[zeeboo]

If I start at 0 and successively add 1, do you agree that I eventually hit any positive integer you could pick after a finite number of steps? Does that not prove to you that I hit every positive integers? Which one do I not hit?

[hzhou321]

You will only eventually hit any given integer after finite steps. It does not prove you will hit every positive integer. You'll miss those that one never can finish giving you -- for example, I'll start with digit 1, and I'll infinitely adding 1 behind it (never finishing). It is an infinite natural number that you can't hit within any finite number of steps.

[cvoss]

The game itself is certainly not the proof that is required. The proof in question is a proof that the game cannot be won by the adversary. By no means do you need to play all possible rounds of the game to conclude this.

[hzhou321]

The discussion really helps me understand the problem.
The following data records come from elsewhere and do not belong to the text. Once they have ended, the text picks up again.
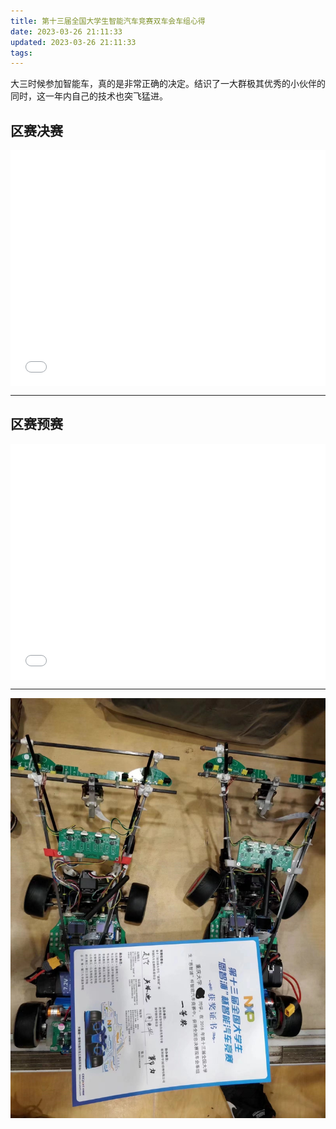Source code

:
 ```yaml
---
title: 第十三届全国大学生智能汽车竞赛双车会车组心得
date: 2023-03-26 21:11:33
updated: 2023-03-26 21:11:33
tags:
---
```


大三时候参加智能车，真的是非常正确的决定。结识了一大群极其优秀的小伙伴的同时，这一年内自己的技术也突飞猛进。

## 区赛决赛
<div style="position: relative; width: 100%; height: 0; padding-bottom: 75%;"><iframe 
src="//player.bilibili.com/player.html?aid=781677225&bvid=BV1224y17754&cid=1071942468&page=1&autoplay=false" 
scrolling="no" border="0" frameborder="no" framespacing="0" allowfullscreen="true" 
style="position: absolute; width: 100%; height: 100%; left: 0; top: 0;"> </iframe></div>
<!-- more -->

----------------------------

## 区赛预赛
<div style="position: relative; width: 100%; height: 0; padding-bottom: 75%;"><iframe 
src="//player.bilibili.com/player.html?aid=781677225&bvid=BV1224y17754&cid=1071943376&page=2&autoplay=false"
scrolling="no" border="0" frameborder="no" framespacing="0" allowfullscreen="true" 
style="position: absolute; width: 100%; height: 100%; left: 0; top: 0;"> </iframe></div>

----------------------------

![](./第十三届全国大学生智能汽车竞赛双车会车组心得/award.jpg)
Real numbers are infinity in disguise. Because infinity is not really defined, real numbers are not really defined. Just saying infinity is not finite does not make much sense (in the sense of adding anything helpful). Any real number that you can finitely describe can be included in a finitely described counting scheme. Let's use the counting schemes of rational numbers, I'll hit arbitrary numbers to arbitrary precisions. Taking a limit, it is not clear that I miss any numbers (including pi). To defeat this scheme, the adversary has to keep adding digits to his real number, as well as keep shrinking his allowed precision infinitely. Now both the number (that is being infinitely being described) and my counting process is infinite, we didn't and can't prove anything. There is simply no conclusions to be drawn.